L’exonération des indemnités de cessation forcée du mandat social n’est pas automatique

En application des articles L 242-1 et L 136-2 du Code de la sécurité sociale, les indemnités versées lors de la cessation de fonction des mandataires sociaux ou dirigeants relevant du régime général de la sécurité sociale sont, en principe, assujetties aux cotisations de sécurité sociale, à la CSG et à la CRDS. Par exception, lorsque la cessation de fonction revêt un caractère forcé, ces indemnités bénéficient d’une exonération, dans la limite de deux fois le plafond annuel de la sécurité sociale, à hauteur du plus élevé des deux montants suivants : double de la rémunération annuelle brute perçue par l’intéressé au cours de l’année civile précédant la rupture ou moitié de l’indemnité versée.

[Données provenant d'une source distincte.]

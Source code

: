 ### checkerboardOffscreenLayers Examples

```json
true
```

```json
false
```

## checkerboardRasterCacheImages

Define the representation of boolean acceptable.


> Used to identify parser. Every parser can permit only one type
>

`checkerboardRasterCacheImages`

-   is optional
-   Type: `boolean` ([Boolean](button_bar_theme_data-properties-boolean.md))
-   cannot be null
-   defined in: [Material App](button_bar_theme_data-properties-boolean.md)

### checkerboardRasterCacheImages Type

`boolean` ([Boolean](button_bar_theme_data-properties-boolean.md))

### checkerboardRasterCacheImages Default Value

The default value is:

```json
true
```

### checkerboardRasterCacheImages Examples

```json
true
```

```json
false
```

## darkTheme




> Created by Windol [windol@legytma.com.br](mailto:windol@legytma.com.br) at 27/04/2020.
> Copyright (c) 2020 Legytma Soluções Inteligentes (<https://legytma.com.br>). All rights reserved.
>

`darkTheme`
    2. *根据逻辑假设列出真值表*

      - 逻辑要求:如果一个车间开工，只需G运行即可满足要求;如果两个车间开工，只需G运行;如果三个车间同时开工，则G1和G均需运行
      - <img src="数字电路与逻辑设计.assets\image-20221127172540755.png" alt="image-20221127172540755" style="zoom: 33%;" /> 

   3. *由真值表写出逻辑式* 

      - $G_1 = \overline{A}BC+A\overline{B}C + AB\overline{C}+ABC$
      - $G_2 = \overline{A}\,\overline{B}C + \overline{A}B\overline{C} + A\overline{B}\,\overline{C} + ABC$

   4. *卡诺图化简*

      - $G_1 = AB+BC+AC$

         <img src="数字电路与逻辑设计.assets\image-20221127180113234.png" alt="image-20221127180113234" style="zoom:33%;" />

Les indemnités supérieures à dix fois le plafond annuel de la sécurité sociale sont intégralement assujetties dès le premier euro.

Le dirigeant ne peut se prévaloir de ce régime de faveur que si le caractère forcé de la cessation des fonctions est justifié par les circonstances de fait. Ceci étant posé, les indemnités ne bénéficient d’une exonération totale que si leur montant est inférieur aux limites fixées par les textes. Les juges ne peuvent donc pas se contenter de constater le caractère forcé de la cessation du mandat social : il leur appartient de vérifier si cette condition est remplie.